## TASK BRIEF
Keep every line of the data below that has the string "images" and present those lines.

═══ DATASET ENTRIES ═══

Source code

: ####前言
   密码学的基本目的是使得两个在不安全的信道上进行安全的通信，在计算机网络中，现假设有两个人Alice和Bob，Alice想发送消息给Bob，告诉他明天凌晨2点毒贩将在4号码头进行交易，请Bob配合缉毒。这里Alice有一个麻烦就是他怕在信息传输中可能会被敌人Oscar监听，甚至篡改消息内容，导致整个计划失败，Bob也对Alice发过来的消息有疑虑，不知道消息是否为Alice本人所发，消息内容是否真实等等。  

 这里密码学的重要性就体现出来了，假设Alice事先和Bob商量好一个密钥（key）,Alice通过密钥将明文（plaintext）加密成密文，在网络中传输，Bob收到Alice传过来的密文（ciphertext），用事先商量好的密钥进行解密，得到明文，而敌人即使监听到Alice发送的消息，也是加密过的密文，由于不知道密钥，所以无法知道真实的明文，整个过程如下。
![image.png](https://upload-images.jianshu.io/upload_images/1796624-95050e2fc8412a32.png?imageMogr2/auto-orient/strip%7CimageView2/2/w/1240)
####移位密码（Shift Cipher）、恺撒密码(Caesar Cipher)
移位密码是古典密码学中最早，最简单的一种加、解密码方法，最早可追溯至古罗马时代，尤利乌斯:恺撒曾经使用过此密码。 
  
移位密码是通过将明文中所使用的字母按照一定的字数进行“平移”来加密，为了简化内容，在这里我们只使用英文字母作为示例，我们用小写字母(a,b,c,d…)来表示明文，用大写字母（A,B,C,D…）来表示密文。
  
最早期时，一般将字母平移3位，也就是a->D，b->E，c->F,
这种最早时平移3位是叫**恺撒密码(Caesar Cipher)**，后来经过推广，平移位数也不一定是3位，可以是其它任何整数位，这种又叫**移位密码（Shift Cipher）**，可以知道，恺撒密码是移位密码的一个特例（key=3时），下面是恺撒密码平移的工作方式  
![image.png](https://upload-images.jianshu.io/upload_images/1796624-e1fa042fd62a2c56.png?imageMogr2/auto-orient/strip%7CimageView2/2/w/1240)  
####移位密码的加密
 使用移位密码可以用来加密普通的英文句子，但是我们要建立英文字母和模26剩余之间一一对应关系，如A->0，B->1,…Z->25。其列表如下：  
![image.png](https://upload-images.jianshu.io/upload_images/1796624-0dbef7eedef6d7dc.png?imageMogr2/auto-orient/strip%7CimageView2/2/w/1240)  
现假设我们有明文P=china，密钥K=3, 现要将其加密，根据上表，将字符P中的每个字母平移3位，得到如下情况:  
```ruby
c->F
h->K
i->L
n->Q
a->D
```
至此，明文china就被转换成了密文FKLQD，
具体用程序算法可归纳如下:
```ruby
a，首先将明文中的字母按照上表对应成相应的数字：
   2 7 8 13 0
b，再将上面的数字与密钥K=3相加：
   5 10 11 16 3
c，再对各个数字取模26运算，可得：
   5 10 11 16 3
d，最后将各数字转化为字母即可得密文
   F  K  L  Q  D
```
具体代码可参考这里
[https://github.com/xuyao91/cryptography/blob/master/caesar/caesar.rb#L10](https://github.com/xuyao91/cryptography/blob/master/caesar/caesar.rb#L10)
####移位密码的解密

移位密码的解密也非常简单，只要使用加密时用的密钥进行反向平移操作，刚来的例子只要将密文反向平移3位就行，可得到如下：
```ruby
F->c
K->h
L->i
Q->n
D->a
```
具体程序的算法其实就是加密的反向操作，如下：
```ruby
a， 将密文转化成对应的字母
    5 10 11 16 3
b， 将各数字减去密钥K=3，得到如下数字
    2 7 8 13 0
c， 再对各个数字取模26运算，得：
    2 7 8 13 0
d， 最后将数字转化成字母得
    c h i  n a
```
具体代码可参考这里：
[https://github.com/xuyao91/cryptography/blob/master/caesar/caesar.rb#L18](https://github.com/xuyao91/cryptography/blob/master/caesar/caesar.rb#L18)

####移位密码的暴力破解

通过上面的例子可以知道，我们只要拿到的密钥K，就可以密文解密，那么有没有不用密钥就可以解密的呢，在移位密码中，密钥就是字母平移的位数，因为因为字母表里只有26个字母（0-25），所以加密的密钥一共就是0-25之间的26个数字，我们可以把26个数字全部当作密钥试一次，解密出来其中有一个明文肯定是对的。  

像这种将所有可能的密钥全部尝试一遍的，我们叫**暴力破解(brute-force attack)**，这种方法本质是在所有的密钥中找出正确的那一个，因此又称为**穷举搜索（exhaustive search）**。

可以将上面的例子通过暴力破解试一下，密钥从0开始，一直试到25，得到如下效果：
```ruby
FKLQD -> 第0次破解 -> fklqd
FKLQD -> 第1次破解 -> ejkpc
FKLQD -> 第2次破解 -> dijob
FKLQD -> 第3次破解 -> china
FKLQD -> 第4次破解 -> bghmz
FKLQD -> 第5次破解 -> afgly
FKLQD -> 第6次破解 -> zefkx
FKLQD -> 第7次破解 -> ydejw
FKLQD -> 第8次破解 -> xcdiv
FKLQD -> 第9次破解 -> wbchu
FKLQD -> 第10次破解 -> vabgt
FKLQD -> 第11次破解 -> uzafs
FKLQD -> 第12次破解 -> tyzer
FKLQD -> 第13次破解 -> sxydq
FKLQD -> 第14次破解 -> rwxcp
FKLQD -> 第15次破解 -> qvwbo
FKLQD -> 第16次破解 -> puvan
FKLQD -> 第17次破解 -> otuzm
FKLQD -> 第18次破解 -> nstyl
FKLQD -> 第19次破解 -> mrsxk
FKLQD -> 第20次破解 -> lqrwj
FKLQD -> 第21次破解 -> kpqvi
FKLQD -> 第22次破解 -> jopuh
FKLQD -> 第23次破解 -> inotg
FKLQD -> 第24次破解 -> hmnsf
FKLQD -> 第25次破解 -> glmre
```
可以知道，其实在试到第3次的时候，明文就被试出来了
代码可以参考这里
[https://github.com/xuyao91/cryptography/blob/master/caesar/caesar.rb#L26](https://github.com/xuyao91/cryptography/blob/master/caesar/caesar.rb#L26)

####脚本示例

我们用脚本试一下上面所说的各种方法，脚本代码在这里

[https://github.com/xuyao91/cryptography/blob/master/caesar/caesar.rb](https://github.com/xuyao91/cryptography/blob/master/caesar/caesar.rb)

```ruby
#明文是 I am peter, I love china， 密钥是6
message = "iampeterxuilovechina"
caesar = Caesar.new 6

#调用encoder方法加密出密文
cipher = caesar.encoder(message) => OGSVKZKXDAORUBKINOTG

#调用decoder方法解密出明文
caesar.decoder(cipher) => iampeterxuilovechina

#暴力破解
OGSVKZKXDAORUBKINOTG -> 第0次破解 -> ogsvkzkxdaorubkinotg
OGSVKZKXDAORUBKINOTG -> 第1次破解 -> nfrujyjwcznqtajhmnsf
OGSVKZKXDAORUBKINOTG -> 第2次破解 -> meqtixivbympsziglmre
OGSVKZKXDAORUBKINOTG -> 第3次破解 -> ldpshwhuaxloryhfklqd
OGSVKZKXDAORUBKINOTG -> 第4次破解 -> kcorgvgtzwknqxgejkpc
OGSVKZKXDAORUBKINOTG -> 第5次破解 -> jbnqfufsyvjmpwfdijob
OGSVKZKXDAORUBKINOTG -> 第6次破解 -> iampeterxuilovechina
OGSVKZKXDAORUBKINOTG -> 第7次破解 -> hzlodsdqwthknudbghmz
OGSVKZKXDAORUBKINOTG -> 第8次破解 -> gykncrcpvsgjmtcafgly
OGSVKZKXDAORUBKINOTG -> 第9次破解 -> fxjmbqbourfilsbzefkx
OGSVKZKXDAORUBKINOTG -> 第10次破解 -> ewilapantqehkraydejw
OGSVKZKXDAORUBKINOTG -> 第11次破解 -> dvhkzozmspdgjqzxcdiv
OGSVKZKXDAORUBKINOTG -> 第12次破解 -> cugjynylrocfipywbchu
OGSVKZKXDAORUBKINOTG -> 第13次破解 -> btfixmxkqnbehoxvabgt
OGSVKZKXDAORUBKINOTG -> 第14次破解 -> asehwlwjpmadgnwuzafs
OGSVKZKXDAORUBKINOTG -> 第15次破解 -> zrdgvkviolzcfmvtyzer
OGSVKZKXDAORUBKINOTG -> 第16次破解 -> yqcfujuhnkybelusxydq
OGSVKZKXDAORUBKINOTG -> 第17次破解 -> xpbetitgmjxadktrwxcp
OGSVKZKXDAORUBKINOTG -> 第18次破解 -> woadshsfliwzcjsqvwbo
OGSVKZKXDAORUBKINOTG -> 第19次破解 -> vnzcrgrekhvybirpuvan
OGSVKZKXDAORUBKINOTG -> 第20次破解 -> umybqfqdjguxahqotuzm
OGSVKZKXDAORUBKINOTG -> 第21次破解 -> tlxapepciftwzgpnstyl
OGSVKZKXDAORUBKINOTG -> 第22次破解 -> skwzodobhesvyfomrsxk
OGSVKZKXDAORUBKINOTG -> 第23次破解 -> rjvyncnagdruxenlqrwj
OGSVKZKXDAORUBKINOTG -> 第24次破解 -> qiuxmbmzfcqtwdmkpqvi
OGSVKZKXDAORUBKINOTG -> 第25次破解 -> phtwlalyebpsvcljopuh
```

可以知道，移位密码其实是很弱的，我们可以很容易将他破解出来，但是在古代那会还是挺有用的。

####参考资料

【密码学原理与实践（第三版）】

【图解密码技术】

═══

## TASK ANSWER
![image.png](https://upload-images.jianshu.io/upload_images/1796624-95050e2fc8412a32.png?imageMogr2/auto-orient/strip%7CimageView2/2/w/1240)
![image.png](https://upload-images.jianshu.io/upload_images/1796624-e1fa042fd62a2c56.png?imageMogr2/auto-orient/strip%7CimageView2/2/w/1240)  
![image.png](https://upload-images.jianshu.io/upload_images/1796624-0dbef7eedef6d7dc.png?imageMogr2/auto-orient/strip%7CimageView2/2/w/1240)  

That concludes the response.